The domestication of animals progresses gradually as wild animals' genomes evolve and they adapt to life in captivity. Such genetic changes may manifest themselves in how an animal looks, behaves, functions and reproduces. The most striking of these modifications is tameness, - a common feature among domesticated species - which means the animals are gentler and fearless of humans, compared with their wild ancestors. An important and mostly unresolved question is which genetic changes cause tame behavior and how they affect brain function. A deeper understanding of the biology of tameness in domestic animals may also help model how brain morphology affects behavior in humans.

Expanding on a previous study, in which we had found that the DNA of wild and domestic rabbits differ mostly in genes that play a role during brain development, we have now used high-resolution magnetic resonance imaging (MRI) to show that wild and domestic rabbits' brains differ in morphology.
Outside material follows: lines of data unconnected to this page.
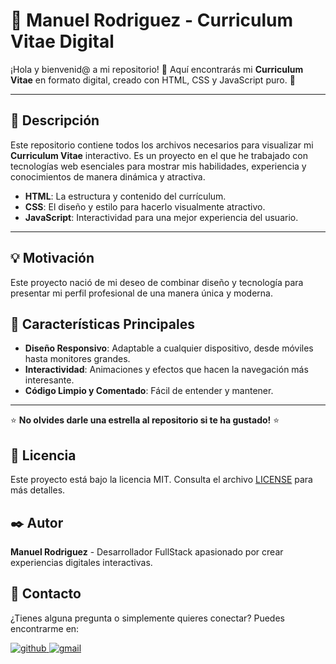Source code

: # 💼 Manuel Rodriguez - Curriculum Vitae Digital

¡Hola y bienvenid@ a mi repositorio! 🎉 Aquí encontrarás mi **Curriculum Vitae** en formato digital, creado con HTML, CSS y JavaScript puro. 🚀

---

## 📝 Descripción

Este repositorio contiene todos los archivos necesarios para visualizar mi **Curriculum Vitae** interactivo. Es un proyecto en el que he trabajado con tecnologías web esenciales para mostrar mis habilidades, experiencia y conocimientos de manera dinámica y atractiva.

- **HTML**: La estructura y contenido del currículum.
- **CSS**: El diseño y estilo para hacerlo visualmente atractivo.
- **JavaScript**: Interactividad para una mejor experiencia del usuario.

---

## 💡 Motivación

Este proyecto nació de mi deseo de combinar diseño y tecnología para presentar mi perfil profesional de una manera única y moderna.

## 🌟 Características Principales

- **Diseño Responsivo**: Adaptable a cualquier dispositivo, desde móviles hasta monitores grandes.
- **Interactividad**: Animaciones y efectos que hacen la navegación más interesante.
- **Código Limpio y Comentado**: Fácil de entender y mantener.

---

⭐️ **No olvides darle una estrella al repositorio si te ha gustado!** ⭐️

## 📝 Licencia

Este proyecto está bajo la licencia MIT. Consulta el archivo [LICENSE](LICENSE) para más detalles.

## ✒️ Autor

**Manuel Rodriguez** - Desarrollador FullStack apasionado por crear experiencias digitales interactivas.

## 📧 Contacto

¿Tienes alguna pregunta o simplemente quieres conectar? Puedes encontrarme en:

<a href="https://www.instagram.com/kobra_gloryg/" target="_blank">
<img src=https://img.shields.io/badge/instagram-%2300acee.svg?color=purple&style=for-the-badge&logo=instagram&logoColor=white alt=github style="margin-bottom: 5px;" />

<a href="mailto:manuel.rodriguez9120@alumnos.udg.mx" target="_blank">
<img src=https://img.shields.io/badge/gmail-%2300acee.svg?color=EA4335&style=for-the-badge&logo=gmail&logoColor=white alt=gmail style="margin-bottom: 5px;" />
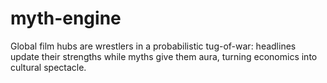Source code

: # myth-engine
Global film hubs are wrestlers in a probabilistic tug-of-war: headlines update their strengths while myths give them aura, turning economics into cultural spectacle.
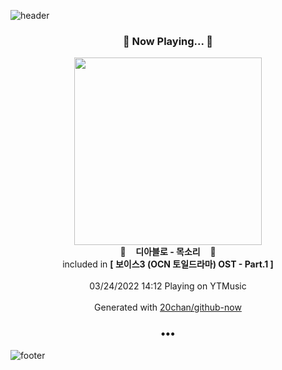 ![header](https://capsule-render.vercel.app/api?type=wave&height=170&section=header&text=Hi.%20I'm%20SHIFT&fontColor=090707&fontAlignX=45&fontAlignY=65&fontSize=100)

<h3 align="center">🎵 Now Playing... 🎵</h3>
<p align="center">
  <a href="https://music.youtube.com/watch?v=dc5b3urk-9w">
    <img width="300" src="https://lh3.googleusercontent.com/d2Asc1OmNApuEH0Rnl6PLW3Pb_W7DFI9f7YcrpDvoF8tNGp5mebhZ-3V8H2ia1dTqEqkeBPQlj0eoOwuwg">
  </a>
  <br>
  🎵&nbsp&nbsp&nbsp <b>디아블로 - 목소리</b> &nbsp&nbsp&nbsp🎵
  <br>
  included in <b>[ 보이스3 (OCN 토일드라마) OST - Part.1 ]</b>
  
  <br />
  <br />
  03/24/2022 14:12 Playing on YTMusic
  <br />
  <br />
  Generated with <a href="https://github.com/20chan/github-now">20chan/github-now</a>
</p>

<h3 align="center">•••</h3>

![footer](https://capsule-render.vercel.app/api?type=wave&height=150&section=footer)
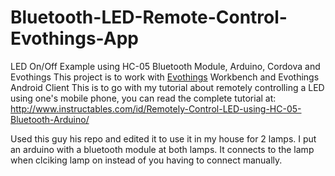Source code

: # Bluetooth-LED-Remote-Control-Evothings-App
LED On/Off Example using HC-05 Bluetooth Module, Arduino, Cordova and Evothings
This project is to work with <a href="evothings.com">Evothings</a> Workbench and Evothings Android Client
This is to go with my tutorial about remotely controlling a LED using one's mobile phone, you can read the complete tutorial at: http://www.instructables.com/id/Remotely-Control-LED-using-HC-05-Bluetooth-Arduino/


Used this guy his repo and edited it to use it in my house for 2 lamps. I put an arduino with a bluetooth module at both lamps. It connects to the lamp when clciking lamp on instead of you having to connect manually.
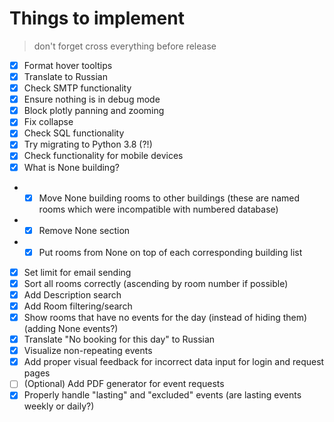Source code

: # Things to implement

> don't forget cross everything before release

- [x] Format hover tooltips
- [x] Translate to Russian
- [x] Check SMTP functionality
- [x] Ensure nothing is in debug mode
- [x] Block plotly panning and zooming
- [x] Fix collapse
- [x] Check SQL functionality
- [x] Try migrating to Python 3.8 (?!)
- [x] Check functionality for mobile devices
- [x] What is None building?
- - [x] Move None building rooms to other buildings (these are named rooms which were incompatible with numbered database)
- - [x] Remove None section
- - [x] Put rooms from None on top of each corresponding building list
- [x] Set limit for email sending
- [x] Sort all rooms correctly (ascending by room number if possible)
- [x] Add Description search
- [x] Add Room filtering/search
- [x] Show rooms that have no events for the day (instead of hiding them) (adding None events?)
- [x] Translate "No booking for this day" to Russian
- [x] Visualize non-repeating events
- [x] Add proper visual feedback for incorrect data input for login and request pages
- [ ] (Optional) Add PDF generator for event requests
- [x] Properly handle "lasting" and "excluded" events (are lasting events weekly or daily?)
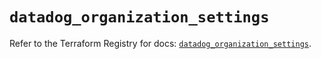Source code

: # `datadog_organization_settings`

Refer to the Terraform Registry for docs: [`datadog_organization_settings`](https://registry.terraform.io/providers/datadog/datadog/3.42.0/docs/resources/organization_settings).
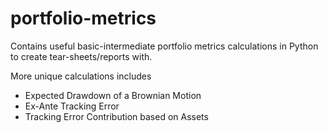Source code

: # portfolio-metrics
Contains useful basic-intermediate portfolio metrics calculations in Python to create tear-sheets/reports with.

More unique calculations includes 
- Expected Drawdown of a Brownian Motion
- Ex-Ante Tracking Error
- Tracking Error Contribution based on Assets 
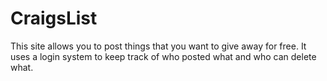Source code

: # CraigsList
This site allows you to post things that you want to give away for free.
It uses a login system to keep track of who posted what and who can delete what.
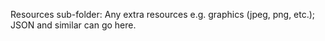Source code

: Resources sub-folder: Any extra resources e.g. graphics (jpeg, png, etc.); JSON and similar can go here.
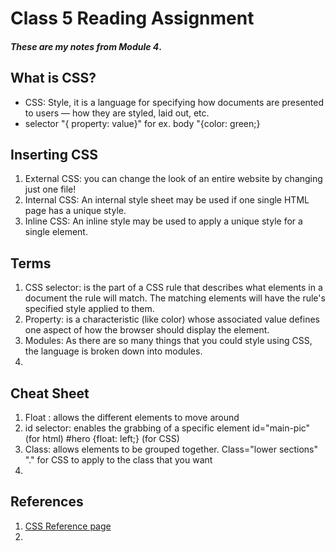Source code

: # Class 5 Reading Assignment

#### *These are my notes from Module 4*.

## What is CSS?

* CSS: Style, it is a language for specifying how documents are presented to users — how they are styled, laid out, etc.
* selector "{ property: value}" for ex. body "{color: green;}

## Inserting CSS

1. External CSS:  you can change the look of an entire website by changing just one file!
2. Internal CSS: An internal style sheet may be used if one single HTML page has a unique style.
3. Inline CSS: An inline style may be used to apply a unique style for a single element.

## Terms

1. CSS selector: is the part of a CSS rule that describes what elements in a document the rule will match. The matching elements will have the rule's specified style applied to them.
2. Property: is a characteristic (like color) whose associated value defines one aspect of how the browser should display the element.
3. Modules: As there are so many things that you could style using CSS, the language is broken down into modules.
4.

## Cheat Sheet

1. Float : allows the different elements to move around 
2. id selector: enables the grabbing of a specific element id="main-pic" (for html) #hero {float: left;} (for CSS)
3. Class: allows elements to be grouped together. Class="lower sections" "." for CSS to apply to the class that you want
4. 
## References

1. [CSS Reference page](https://developer.mozilla.org/en-US/docs/Web/CSS/Reference)
2.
Wild rabbits have a very strong flight response, which means that they flee when threatened. In nature, this helps them to avoid predation. In contrast, most domestic rabbits are docile and their flight response is almost abolished. Charles Darwin highlighted this striking shift in behavior in On the Origin of Species: "Hardly any animal is more difficult to tame than the young of the wild rabbit; scarcely any animal is tamer than the young of the tame rabbit."

If one raises wild and domestic rabbits under similar conditions they still behave differently - meaning that the differences arise from their genes rather than upbringing. Humans themselves have been propagating these desirable genetic traits through selective breeding ever since they started keeping rabbits in captivity more than a thousand years ago.

We raised eight domestic and eight wild rabbits under very similar conditions to minimize differences in behavior arising due to environment or social interactions. We acquired brain MRI for all of them, then analyzed and interpreted the images. Firstly, domestic rabbits have a smaller brain-to-body size ratio than wild rabbits, a difference that has been previously documented in several other domestic animals. Secondly, domestic rabbits have a reduced amygdala - the brain area involved in fear-sensing - and an enlarged medial prefrontal cortex, which controls responses to fear. Thirdly, domestic rabbits have less of the tissue connecting different parts of the brain, the white matter. This hampers the communication within and between brain hemispheres and may explain why domestic rabbits react slower and are more phlegmatic than their wild counterparts. These changes in brain morphology and their consequences for its function could explain the more tame behavior of the domestic rabbits, including their weak flight response.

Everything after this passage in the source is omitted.